20.01.2015 166 views

In the Agricultural Act of 2014 (2014 farm bill), Congress clearly embraced the notion that risk management should be the core component of the U.S. farm safety net going forward. Gone is the Direct Payment program, which crop farmers had relied on for stable income support since the 1996 farm bill, a victim of federal budget pressures and an inability of the agricultural community to explain to the broader U.S. population why a program that made fixed payments to farmers regardless of market conditions was a good idea. In its place, Congress has bolstered the Federal Crop Insurance Program (FCIP) and other risk management policies available to crop and livestock farmers, because most Americans are familiar with the concept of risk-sharing through insurance. State laws require drivers to have some form of auto insurance and the majority of home owners have insurance of some kind on their dwellings and belongings within.

As a result, the 2014 farm bill saw a significant shift in federal resources for agriculture from the traditional commodity programs (Title I) to fund new and improved aspects of the FCIP (Title XI). Over the next 10 years, Title I spending is projected by the Congressional Budget Office (CBO) to decrease by $14.3 billion, while Title XI spending would increase by $5.7 billion. The remaining savings were credited as the farm sector’s contribution to federal deficit reduction.

The increases in federal spending on crop insurance were dominated by four provisions, which will take effect in 2015, beginning with spring-planted crops. They include (1) STAX coverage for producers of upland cotton, a shallow-loss revenue policy designed to replace price- or revenue-based programs from the commodity title, (2) Supplemental Coverage Option (SCO) in select counties, intended to provide area-based shallow loss coverage to complement revenue or yield coverage for individual crops (producer of crops other than upland cotton retain access to price-based commodity support programs), (3) a provision clarifying access to enterprise unit discounts for producers of irrigated crops, and (4) a provision allowing farmers to exclude extremely low yields due to bad weather from calculation of their Actual Production History (APH) for the purpose of determining insurable yield under the FCIP. Farmers choosing the revenue-based Agricultural Risk Coverage (ARC) option in the commodity title are not eligible to purchase an SCO policy.

As with individual insurance policies that the new shallow loss products are intended to complement, farmers must sign up with their crop insurance agents for SCO or STAX by the sales closing date for their region of the country, February 28th in most of the South and March 15 for the rest of the country. If farmers wish to avail themselves of the APH yield fix, that decision must be made affirmatively under the same deadlines. The new coverage options remain under the jurisdiction of USDA’s Risk Management Agency.

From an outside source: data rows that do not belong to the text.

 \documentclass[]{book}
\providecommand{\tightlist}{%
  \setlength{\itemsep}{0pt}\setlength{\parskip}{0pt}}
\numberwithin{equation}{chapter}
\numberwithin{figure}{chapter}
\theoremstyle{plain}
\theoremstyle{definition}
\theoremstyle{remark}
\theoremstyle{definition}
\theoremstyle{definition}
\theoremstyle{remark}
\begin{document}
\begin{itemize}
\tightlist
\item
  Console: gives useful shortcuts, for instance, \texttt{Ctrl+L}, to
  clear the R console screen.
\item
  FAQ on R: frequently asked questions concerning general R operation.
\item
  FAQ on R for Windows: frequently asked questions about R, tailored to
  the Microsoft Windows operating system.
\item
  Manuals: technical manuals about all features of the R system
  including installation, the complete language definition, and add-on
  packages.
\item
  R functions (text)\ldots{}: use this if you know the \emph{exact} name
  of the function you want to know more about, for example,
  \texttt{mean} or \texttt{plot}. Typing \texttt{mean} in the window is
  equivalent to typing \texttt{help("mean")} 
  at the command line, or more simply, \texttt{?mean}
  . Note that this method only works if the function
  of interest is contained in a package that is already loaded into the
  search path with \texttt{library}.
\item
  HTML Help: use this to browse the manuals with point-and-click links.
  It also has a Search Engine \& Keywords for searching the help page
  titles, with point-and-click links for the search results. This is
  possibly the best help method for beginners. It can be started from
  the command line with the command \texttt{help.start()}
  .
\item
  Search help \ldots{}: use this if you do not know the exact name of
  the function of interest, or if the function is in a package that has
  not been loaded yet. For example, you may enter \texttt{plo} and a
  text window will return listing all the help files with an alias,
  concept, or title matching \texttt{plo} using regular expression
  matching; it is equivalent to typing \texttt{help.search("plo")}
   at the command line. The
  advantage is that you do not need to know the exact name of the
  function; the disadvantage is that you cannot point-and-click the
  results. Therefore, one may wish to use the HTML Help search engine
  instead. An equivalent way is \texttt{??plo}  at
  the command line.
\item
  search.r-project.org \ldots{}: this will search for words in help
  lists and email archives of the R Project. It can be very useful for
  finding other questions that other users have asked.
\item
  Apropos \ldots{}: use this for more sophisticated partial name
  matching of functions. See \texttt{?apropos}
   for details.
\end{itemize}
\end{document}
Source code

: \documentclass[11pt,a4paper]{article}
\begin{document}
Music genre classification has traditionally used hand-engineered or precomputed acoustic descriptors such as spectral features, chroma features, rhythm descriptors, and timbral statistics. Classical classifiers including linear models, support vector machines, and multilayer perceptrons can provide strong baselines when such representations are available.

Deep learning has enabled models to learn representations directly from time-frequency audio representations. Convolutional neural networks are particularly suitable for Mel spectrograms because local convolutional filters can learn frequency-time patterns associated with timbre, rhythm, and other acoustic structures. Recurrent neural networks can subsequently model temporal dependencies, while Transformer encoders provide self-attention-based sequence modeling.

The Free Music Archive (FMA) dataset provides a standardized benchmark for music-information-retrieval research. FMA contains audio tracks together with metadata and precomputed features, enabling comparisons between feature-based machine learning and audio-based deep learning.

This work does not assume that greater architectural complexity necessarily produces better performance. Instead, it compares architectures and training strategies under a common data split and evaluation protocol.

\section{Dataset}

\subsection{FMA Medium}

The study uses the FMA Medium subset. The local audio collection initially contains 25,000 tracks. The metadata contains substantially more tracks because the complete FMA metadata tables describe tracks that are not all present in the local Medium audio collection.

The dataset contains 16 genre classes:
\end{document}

The 2014 farm bill also provides producers with diversified crop operations a new and improved whole farm insurance policy, called Whole Farm Revenue Protection (WFRP), also available for spring-planted crops by the sales closing date. WFRP addresses many of the perceived shortcomings in the previously available products, AGR and AGR-Lite, including a level playing field on premium subsidies as compared to conventional single crop policies, coverage for market readying activities, incentives for diversification, and wider availability around the country.

Finally, the 2014 farm bill provides dairy producers with a new insurance program called the Margin Protection program. Sign-up for 2015 eligibility ended last month in December, but will resume for 2016 dairy production on July 1, 2015. About half of all U.S. dairy farms enrolled in the program for 2015. Unlike the policies available under the crop insurance program described above, the Margin Protection program is operated by USDA’s Farm Service Agency.

It appears that the risk management approach to farm policy is catching on all around U.S. agriculture. Only time will tell if this approach will meet the needs of crop and dairy farmers around the country in the future as well as it has Midwest corn and soybean farmers in recent years.